**Prompt**.
Report all lines of the records that contain "most".

##### Given data

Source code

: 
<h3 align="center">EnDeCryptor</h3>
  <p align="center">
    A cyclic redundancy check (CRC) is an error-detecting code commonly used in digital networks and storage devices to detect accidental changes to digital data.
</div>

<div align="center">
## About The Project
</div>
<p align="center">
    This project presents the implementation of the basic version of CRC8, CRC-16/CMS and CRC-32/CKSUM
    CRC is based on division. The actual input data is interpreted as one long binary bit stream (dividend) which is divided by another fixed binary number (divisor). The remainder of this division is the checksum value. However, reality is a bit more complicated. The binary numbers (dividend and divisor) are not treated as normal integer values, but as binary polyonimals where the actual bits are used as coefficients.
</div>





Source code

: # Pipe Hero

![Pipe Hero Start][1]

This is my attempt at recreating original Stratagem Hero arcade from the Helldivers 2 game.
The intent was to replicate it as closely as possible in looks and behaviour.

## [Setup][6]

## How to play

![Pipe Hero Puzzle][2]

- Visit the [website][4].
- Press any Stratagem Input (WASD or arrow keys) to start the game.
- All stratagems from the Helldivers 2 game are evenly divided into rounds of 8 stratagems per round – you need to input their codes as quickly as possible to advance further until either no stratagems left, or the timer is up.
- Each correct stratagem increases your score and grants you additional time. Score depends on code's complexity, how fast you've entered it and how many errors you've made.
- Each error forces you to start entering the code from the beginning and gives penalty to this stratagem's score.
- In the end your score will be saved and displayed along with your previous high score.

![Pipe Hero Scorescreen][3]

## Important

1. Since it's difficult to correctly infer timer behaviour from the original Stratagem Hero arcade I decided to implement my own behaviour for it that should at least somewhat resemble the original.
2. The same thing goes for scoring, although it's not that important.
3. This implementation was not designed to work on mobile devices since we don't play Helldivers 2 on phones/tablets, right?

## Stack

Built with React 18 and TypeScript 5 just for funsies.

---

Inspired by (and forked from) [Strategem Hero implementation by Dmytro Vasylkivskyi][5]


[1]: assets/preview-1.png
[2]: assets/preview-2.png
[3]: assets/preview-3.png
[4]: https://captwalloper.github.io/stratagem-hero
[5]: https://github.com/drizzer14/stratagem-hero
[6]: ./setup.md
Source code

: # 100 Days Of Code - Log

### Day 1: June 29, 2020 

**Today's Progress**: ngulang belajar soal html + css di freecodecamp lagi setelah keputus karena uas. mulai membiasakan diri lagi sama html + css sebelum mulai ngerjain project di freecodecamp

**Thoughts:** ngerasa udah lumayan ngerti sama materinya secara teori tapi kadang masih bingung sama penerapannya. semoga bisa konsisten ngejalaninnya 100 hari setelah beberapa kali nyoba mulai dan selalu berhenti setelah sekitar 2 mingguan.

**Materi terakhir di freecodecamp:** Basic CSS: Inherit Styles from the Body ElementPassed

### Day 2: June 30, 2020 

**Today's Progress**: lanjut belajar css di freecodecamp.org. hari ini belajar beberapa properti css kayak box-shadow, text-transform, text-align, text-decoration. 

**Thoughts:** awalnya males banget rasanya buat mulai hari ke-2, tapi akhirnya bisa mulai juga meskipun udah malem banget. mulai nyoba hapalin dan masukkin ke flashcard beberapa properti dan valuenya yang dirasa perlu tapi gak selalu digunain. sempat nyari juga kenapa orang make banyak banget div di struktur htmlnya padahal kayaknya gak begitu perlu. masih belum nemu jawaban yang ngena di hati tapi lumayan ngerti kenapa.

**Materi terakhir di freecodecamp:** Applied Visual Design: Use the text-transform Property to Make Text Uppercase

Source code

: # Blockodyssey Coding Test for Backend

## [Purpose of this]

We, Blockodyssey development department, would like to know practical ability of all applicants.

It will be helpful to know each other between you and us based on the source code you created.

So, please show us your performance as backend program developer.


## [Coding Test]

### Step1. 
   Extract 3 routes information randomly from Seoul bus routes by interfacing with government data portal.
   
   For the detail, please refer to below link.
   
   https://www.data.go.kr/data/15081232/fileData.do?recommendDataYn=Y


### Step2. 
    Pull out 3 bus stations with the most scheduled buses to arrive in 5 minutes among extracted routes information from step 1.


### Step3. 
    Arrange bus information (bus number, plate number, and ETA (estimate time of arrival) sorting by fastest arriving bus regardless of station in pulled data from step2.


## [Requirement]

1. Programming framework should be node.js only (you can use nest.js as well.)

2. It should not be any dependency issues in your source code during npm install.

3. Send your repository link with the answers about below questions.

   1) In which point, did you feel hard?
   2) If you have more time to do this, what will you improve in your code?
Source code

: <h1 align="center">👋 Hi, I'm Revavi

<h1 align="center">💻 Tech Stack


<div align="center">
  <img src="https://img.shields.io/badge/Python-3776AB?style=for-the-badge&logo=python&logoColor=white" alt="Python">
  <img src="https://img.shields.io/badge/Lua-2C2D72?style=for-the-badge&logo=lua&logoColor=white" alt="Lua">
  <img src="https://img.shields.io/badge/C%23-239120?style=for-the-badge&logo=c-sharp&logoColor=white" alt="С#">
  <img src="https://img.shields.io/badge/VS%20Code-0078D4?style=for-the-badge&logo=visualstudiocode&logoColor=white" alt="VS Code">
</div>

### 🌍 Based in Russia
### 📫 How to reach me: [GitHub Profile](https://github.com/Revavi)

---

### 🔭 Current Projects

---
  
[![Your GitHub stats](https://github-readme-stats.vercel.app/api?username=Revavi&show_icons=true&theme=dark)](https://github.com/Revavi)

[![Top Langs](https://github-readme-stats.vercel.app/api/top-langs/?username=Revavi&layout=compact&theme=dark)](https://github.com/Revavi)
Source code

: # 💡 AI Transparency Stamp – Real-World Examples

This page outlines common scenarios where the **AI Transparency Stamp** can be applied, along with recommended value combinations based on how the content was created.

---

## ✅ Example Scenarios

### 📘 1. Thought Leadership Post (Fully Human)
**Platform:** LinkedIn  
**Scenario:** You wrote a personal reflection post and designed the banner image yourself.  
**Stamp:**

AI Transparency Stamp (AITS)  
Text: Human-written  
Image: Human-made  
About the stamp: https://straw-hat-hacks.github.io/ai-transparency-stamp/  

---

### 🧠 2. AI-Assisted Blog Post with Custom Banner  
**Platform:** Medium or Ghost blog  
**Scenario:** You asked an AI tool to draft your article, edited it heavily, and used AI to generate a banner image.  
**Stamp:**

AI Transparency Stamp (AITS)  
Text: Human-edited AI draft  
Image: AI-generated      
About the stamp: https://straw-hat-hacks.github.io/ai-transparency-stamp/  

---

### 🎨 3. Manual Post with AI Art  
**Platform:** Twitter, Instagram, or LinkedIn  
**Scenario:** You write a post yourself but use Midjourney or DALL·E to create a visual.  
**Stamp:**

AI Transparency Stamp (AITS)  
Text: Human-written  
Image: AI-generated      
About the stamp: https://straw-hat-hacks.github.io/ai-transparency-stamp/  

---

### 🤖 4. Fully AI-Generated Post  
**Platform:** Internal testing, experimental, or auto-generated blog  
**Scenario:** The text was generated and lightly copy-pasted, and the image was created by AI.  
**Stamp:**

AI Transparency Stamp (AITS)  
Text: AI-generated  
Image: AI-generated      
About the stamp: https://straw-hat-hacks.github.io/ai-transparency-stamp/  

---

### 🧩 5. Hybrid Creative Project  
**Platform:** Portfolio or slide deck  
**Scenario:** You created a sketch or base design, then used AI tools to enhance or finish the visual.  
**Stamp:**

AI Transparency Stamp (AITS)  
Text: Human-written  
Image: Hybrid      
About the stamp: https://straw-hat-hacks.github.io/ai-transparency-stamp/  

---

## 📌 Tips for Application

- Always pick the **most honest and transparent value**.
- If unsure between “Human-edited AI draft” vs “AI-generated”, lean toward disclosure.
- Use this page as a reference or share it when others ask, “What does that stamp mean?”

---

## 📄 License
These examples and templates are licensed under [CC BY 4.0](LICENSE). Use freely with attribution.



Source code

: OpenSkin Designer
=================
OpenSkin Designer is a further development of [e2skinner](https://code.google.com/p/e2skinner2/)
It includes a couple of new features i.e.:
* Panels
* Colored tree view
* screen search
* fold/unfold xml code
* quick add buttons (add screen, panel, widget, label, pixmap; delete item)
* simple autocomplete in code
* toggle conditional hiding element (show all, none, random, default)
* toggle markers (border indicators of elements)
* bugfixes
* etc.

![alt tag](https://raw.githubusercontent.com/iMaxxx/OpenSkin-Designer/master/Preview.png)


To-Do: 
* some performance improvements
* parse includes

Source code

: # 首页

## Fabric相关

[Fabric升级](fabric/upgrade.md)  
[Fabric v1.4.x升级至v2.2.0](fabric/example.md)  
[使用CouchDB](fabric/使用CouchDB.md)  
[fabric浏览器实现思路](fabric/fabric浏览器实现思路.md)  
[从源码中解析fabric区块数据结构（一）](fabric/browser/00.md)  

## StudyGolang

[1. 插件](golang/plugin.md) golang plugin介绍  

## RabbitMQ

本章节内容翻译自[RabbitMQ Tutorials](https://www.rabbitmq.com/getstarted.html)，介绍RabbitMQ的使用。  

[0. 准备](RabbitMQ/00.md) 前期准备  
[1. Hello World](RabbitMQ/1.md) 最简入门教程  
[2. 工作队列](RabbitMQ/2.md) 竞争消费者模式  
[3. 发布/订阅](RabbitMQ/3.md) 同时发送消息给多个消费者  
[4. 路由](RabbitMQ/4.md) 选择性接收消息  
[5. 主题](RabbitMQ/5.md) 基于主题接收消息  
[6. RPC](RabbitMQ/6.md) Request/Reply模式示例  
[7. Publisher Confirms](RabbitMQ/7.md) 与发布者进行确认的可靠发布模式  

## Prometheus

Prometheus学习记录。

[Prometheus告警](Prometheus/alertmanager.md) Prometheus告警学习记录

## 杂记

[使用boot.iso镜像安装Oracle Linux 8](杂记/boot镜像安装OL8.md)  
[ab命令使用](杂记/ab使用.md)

##########

**Completed exercise**.
    Pull out 3 bus stations with the most scheduled buses to arrive in 5 minutes among extracted routes information from step 1.
- Always pick the **most honest and transparent value**.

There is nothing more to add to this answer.